We also provide a MASTER INDEX to this topic, or you can try the page top or bottom SEARCH BOX as a quick way to find information you need.
Is it Acceptable to Ever Dump an RV Holding Tank or Toilet into a Home Septic System Tank?
We would not hesitate to occasionally dump a portajohn or small, portable, chemical toilet
into a home septic tank - the volumes are so low, typically
two gallons or so total, that the
deodorants or disinfectants in that small container would be so dilute as not to harm the tank bacteria.

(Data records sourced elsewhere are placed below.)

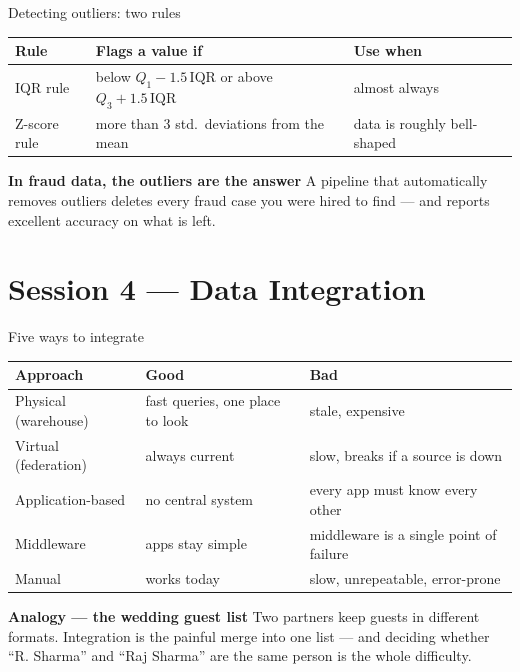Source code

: \documentclass[10pt,aspectratio=169]{beamer}
\newcommand{\trapbox}[2]{%
  \begin{alertblock}{\textbf{#1}}
  #2
  \end{alertblock}%
}
\newcommand{\analogybox}[2]{%
  \begin{exampleblock}{\textbf{Analogy --- #1}}
  #2
  \end{exampleblock}%
}
\begin{document}
\begin{frame}{Detecting outliers: two rules}
\begin{table}
\small
\begin{tabularx}{\linewidth}{@{}lXX@{}}
\toprule
\textbf{Rule} & \textbf{Flags a value if} & \textbf{Use when} \\
\midrule
IQR rule & below $Q_1-1.5\,\mathrm{IQR}$ or above $Q_3+1.5\,\mathrm{IQR}$ & almost always \\
Z-score rule & more than 3 std.\ deviations from the mean & data is roughly bell-shaped \\
\bottomrule
\end{tabularx}
\end{table}
\trapbox{In fraud data, the outliers are the answer}{A pipeline that automatically removes outliers deletes every fraud case you were hired to find --- and reports excellent accuracy on what is left.}
\end{frame}

\section{Session 4 --- Data Integration}

\begin{frame}{Five ways to integrate}
\begin{table}
\footnotesize
\begin{tabularx}{\linewidth}{@{}lXX@{}}
\toprule
\textbf{Approach} & \textbf{Good} & \textbf{Bad} \\
\midrule
Physical (warehouse) & fast queries, one place to look & stale, expensive \\
Virtual (federation) & always current & slow, breaks if a source is down \\
Application-based & no central system & every app must know every other \\
Middleware & apps stay simple & middleware is a single point of failure \\
Manual & works today & slow, unrepeatable, error-prone \\
\bottomrule
\end{tabularx}
\end{table}
\analogybox{the wedding guest list}{Two partners keep guests in different formats. Integration is the painful merge into one list --- and deciding whether ``R. Sharma'' and ``Raj Sharma'' are the same person is the whole difficulty.}
\end{frame}
\end{document}
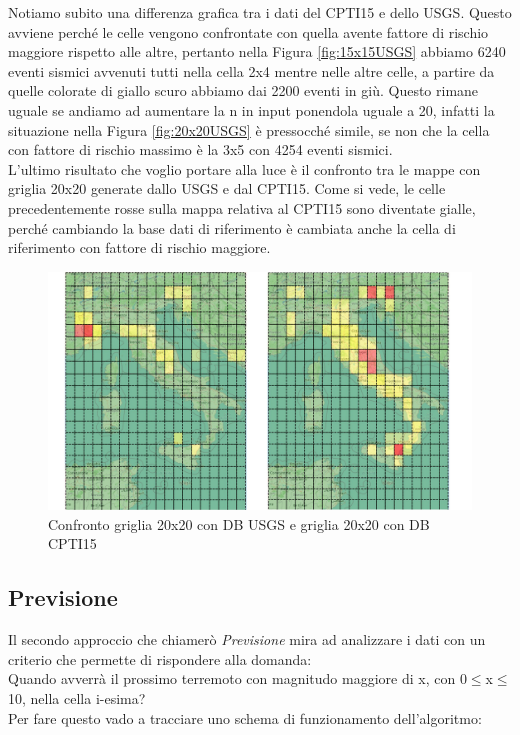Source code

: Notiamo subito una differenza grafica tra i dati del CPTI15 e dello USGS. Questo avviene perch\'e le celle vengono confrontate con quella avente fattore di rischio maggiore rispetto alle altre, pertanto nella Figura \ref{fig:15x15USGS} abbiamo 6240 eventi sismici avvenuti tutti nella cella 2x4 mentre nelle altre celle, a partire da quelle colorate di giallo scuro abbiamo dai 2200 eventi in gi\`u. Questo rimane uguale se andiamo ad aumentare la n in input ponendola uguale a 20, infatti la situazione nella Figura \ref{fig:20x20USGS} \`e pressocch\'e simile, se non che la cella con fattore di rischio massimo \`e la 3x5 con 4254 eventi sismici.\\
L'ultimo risultato che voglio portare alla luce \`e il confronto tra le mappe con griglia 20x20 generate dallo USGS e dal CPTI15. Come si vede, le celle precedentemente rosse sulla mappa relativa al CPTI15 sono diventate gialle, perch\'e cambiando la base dati di riferimento \`e cambiata anche la cella di riferimento con fattore di rischio maggiore.

\begin{figure}[H]
   \centering
   \includegraphics[width=1.0\textwidth]{images/20x20_USGS_vs_CPTI15.jpg}
   \caption{Confronto griglia 20x20 con DB USGS e griglia 20x20 con DB CPTI15}
\end{figure}

\subsection{Previsione}
Il secondo approccio che chiamer\`o \textit{Previsione} mira ad analizzare i dati con un criterio che permette di rispondere alla domanda:\\
Quando avverr\`a il prossimo terremoto con magnitudo maggiore di x, con 0$\le$x$\le$10, nella cella i-esima?\\
Per fare questo vado a tracciare uno schema di funzionamento dell'algoritmo:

[Click to enlarge any image]
But not only in view of the typical state standard on dumping chemical toilets into the environment,
but further and more serious, an RV is a different matter as the holding tank is much bigger. It depends on what chemicals you're using in your
RV holding tank.
I'd contact the manufacturer and ask for their literature on this point - if you get something from the manufacturer of your product,
pass it on to me.
Here's one example of one manufacturer's comment about dumping RV chemicals into a septic::
"Yes [you can empty your RV holding tank into your septic system], as long as your septic system is fully functioning, adequately sized and properly maintained. If you do, it's important to use only the recommended amount of deodorant in your holding tank and only empty when the tank is full.
Watch out: don't overdose a small portapotty or chemical toilet with too much RV toilet or RV holding tank deodorant or disinfectant. A typical Coleman™ chemical toilet packet contains enough dry powder to treat a 40-gallon chemical toilet holding tank, such as that found on an RV.
Coleman's portable toilet instruction manual includes advice on using a holding tank deodorant. The toilet instruction manual suggests adding one 2-oz dry powder packet with one pint of water. But that's to treat 40 gallons of waste. If your portapotty only holds a few gallons, perhaps 4 gallons, you can use much less.
A Thetford Aqua Kem™ liquid bottle also contains treatment sufficient for an RV tank. But the little chemical toilet holding tank we show above holds just about two to three gallons of waste. You would want to use about one tenth of the package or container of holding tank deodorant in a little tank like this one.
If you use too much disinfectant it won't damage the toilet, but if you intend to empty your little toilet into a residential septic tank, you don't want to insert more disinfectant or deodorant into the septic tank than is necessary.
These products and their package sizes are intended for RV or marine (boat) septic holding tank use.
Watch out: dumping a chemical toilet or RV waste holding tank into a septic tank might create a problem if users of the chemical or RV toilet are taking antibiotics or other bacteria-killing medicines. See DISABLED or ELDERLY-USE TOILETS for details.
Biodegradable RV Toilet & Holding Tank Fluids?
The product literature for some septic holding tank additive and toilet cleaner manufacturers such as Elsan's Organic Toilet Fluid - UK informs us that their products are harmless, biodegradable, and acceptable to empty into septic tanks, drainfields, reed beds, etc. We are researching the topic and will report here.
Thetford Corporation's product literature informs us that their Aqua-Kem products are "100% biodegradable liquid and environmentally safe when disposed of properly." We are researching the topic and will report here.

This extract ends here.